## REQUIREMENT
Count every line below that holds "message". Number only.

(INFORMATION GIVEN Opens)

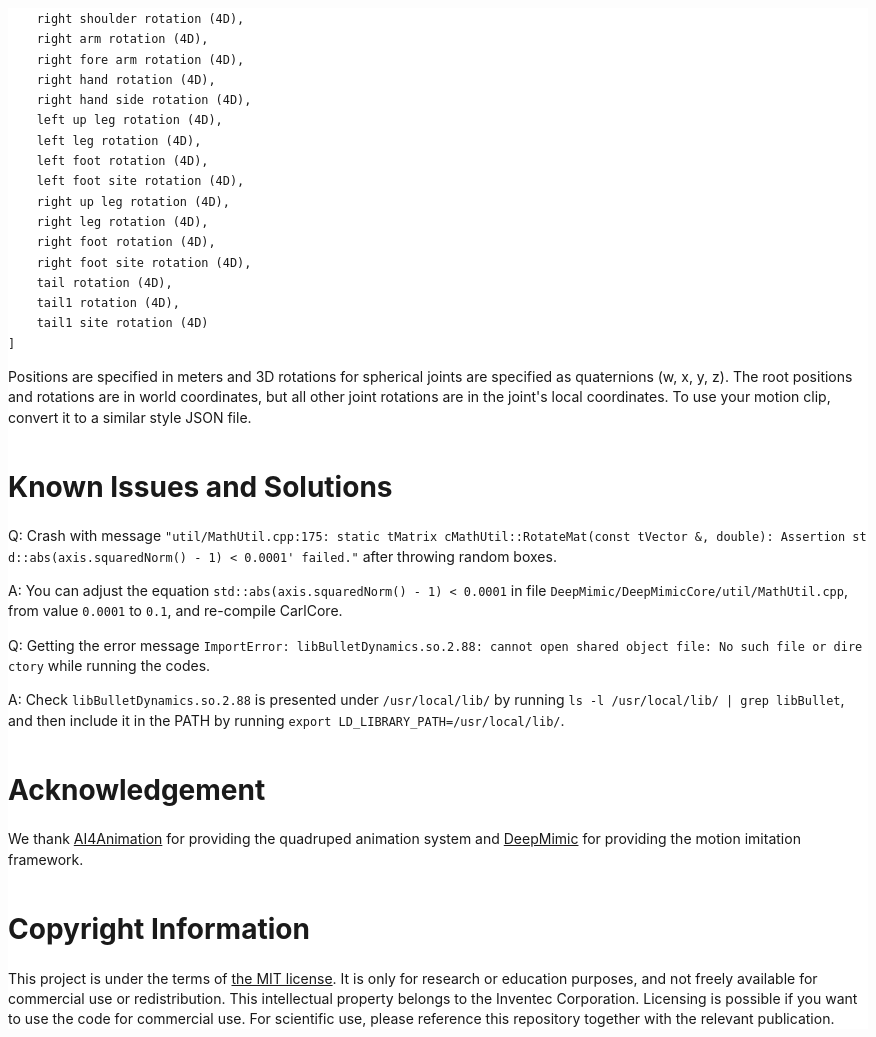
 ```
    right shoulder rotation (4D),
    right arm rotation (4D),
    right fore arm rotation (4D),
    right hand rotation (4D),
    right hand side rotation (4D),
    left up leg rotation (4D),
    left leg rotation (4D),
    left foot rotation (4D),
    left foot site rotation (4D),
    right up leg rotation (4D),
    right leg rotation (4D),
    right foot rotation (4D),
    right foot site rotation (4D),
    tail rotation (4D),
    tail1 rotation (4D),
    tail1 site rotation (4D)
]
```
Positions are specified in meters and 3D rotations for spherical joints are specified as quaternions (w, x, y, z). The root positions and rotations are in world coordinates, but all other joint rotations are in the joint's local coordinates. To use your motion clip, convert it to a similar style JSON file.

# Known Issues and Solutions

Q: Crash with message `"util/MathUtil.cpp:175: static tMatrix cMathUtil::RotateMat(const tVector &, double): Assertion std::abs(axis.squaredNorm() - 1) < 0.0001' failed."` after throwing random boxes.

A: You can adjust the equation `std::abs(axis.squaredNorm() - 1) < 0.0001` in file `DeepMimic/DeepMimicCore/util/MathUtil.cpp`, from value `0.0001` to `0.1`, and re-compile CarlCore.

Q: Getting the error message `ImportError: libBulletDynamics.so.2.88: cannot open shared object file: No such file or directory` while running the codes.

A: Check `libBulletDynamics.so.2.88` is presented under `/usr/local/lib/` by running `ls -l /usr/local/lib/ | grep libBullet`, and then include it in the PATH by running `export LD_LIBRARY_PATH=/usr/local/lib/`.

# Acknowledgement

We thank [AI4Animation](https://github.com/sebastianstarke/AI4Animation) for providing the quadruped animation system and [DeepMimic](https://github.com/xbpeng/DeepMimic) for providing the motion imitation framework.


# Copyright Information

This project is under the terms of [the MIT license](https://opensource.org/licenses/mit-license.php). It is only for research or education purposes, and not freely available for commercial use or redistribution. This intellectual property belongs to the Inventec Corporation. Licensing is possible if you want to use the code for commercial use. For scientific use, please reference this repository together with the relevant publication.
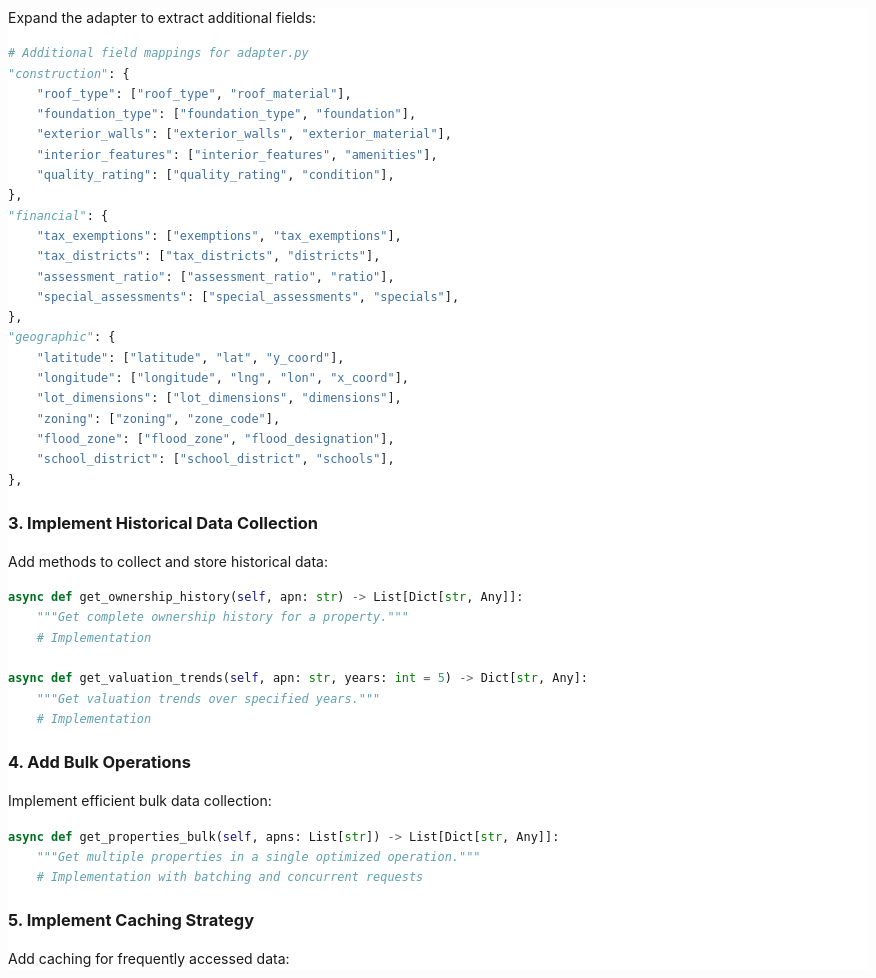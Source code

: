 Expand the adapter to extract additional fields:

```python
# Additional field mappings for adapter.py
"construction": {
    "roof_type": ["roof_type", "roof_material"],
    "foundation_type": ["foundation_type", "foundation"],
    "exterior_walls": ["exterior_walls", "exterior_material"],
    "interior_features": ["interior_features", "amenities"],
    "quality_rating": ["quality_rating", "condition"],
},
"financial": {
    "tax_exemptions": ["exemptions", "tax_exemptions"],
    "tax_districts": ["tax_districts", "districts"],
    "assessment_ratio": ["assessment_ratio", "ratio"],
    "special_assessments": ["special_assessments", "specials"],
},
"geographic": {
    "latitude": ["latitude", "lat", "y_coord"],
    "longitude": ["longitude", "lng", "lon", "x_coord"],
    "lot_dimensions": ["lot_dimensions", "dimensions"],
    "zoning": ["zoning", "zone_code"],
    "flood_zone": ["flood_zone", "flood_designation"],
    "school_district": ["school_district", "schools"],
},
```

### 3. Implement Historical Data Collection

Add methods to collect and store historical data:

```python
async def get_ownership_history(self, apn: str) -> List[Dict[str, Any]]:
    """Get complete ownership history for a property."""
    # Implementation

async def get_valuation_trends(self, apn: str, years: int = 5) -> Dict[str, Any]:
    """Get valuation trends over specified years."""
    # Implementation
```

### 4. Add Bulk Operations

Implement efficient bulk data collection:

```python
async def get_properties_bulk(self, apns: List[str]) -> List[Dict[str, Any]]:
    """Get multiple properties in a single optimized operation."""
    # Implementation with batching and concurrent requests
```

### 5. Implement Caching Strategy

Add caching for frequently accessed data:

(INFORMATION GIVEN Closes)
(INFORMATION GIVEN Opens)

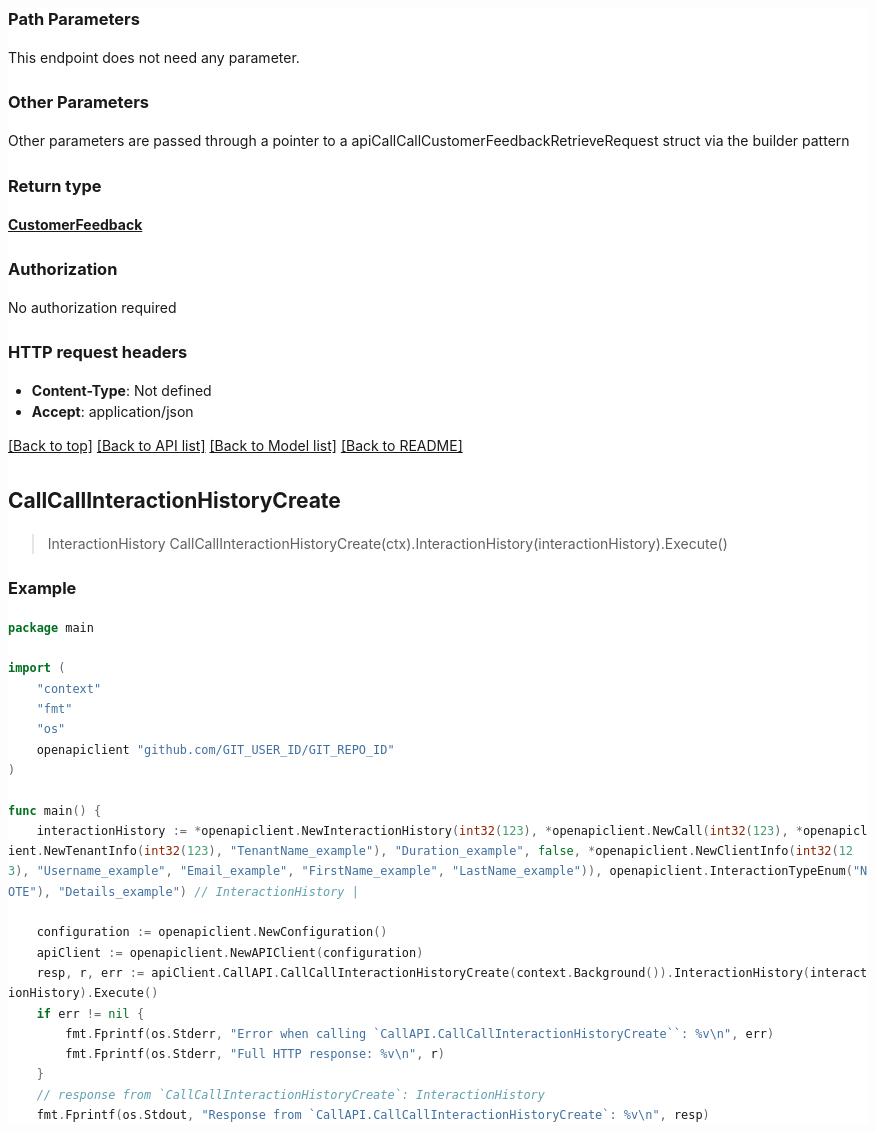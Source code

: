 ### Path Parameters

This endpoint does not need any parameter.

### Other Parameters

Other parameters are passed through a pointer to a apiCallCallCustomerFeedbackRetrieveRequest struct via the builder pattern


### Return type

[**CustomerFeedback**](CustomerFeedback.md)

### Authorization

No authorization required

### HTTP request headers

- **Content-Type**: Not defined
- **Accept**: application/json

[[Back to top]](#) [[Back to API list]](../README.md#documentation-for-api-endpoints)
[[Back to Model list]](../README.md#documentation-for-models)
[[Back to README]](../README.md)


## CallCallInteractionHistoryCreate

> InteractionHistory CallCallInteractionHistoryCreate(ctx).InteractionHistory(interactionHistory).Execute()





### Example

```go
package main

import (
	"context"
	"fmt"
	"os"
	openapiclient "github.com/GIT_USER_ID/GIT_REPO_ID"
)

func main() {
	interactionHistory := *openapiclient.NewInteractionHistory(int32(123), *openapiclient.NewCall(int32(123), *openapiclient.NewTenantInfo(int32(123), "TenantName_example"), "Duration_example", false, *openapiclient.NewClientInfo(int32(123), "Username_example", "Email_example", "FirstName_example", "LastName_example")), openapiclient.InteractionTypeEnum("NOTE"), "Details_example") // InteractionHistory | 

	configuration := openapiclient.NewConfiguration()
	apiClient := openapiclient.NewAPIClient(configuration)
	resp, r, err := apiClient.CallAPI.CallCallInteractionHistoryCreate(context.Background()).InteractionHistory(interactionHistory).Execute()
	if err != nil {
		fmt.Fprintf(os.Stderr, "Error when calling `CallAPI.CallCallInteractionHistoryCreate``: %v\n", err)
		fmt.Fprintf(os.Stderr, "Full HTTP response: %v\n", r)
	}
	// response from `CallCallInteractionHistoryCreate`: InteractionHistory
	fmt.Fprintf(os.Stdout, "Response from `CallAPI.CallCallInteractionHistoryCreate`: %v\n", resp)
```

(INFORMATION GIVEN Closes)
(INFORMATION GIVEN Opens)

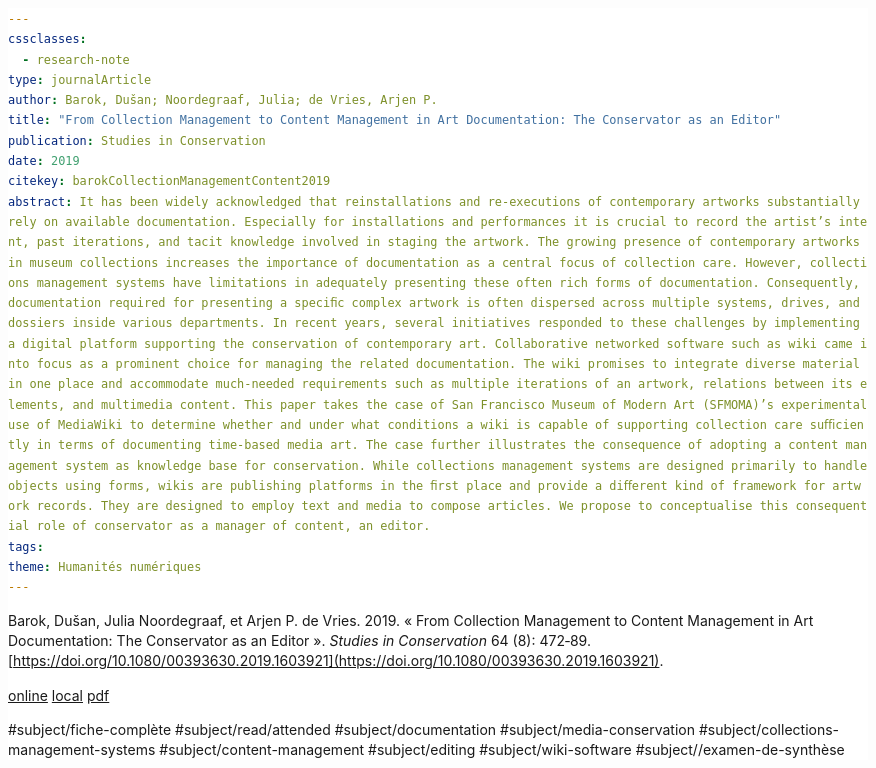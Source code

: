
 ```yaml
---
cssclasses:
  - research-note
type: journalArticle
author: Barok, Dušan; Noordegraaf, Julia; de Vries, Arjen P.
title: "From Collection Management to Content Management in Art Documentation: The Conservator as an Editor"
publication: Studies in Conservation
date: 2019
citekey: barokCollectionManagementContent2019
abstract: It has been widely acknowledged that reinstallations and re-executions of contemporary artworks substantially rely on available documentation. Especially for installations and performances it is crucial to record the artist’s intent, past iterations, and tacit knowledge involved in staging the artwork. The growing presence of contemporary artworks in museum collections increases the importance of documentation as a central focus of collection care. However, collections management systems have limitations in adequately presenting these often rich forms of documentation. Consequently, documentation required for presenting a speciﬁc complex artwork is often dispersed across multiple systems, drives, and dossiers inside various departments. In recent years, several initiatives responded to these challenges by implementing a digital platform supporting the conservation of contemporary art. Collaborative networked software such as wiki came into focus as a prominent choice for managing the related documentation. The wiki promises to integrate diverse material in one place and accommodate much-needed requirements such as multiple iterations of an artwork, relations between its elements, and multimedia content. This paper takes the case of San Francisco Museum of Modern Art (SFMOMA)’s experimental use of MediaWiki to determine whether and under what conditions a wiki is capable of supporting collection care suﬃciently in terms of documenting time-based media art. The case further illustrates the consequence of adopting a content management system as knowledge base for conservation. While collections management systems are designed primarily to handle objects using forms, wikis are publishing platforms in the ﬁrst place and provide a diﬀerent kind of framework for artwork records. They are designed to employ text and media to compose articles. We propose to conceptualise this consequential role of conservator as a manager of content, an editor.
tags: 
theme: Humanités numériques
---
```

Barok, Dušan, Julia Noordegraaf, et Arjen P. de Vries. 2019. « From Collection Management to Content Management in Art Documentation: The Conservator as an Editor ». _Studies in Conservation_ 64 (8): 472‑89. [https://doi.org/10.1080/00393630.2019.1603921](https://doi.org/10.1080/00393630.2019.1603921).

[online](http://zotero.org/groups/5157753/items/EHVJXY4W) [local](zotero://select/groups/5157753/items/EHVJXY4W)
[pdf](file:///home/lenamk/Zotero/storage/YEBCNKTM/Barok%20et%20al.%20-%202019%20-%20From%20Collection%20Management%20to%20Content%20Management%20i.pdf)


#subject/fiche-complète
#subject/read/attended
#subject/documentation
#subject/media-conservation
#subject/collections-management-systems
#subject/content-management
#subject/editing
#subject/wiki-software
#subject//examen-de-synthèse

(INFORMATION GIVEN Closes)

## RESULT
2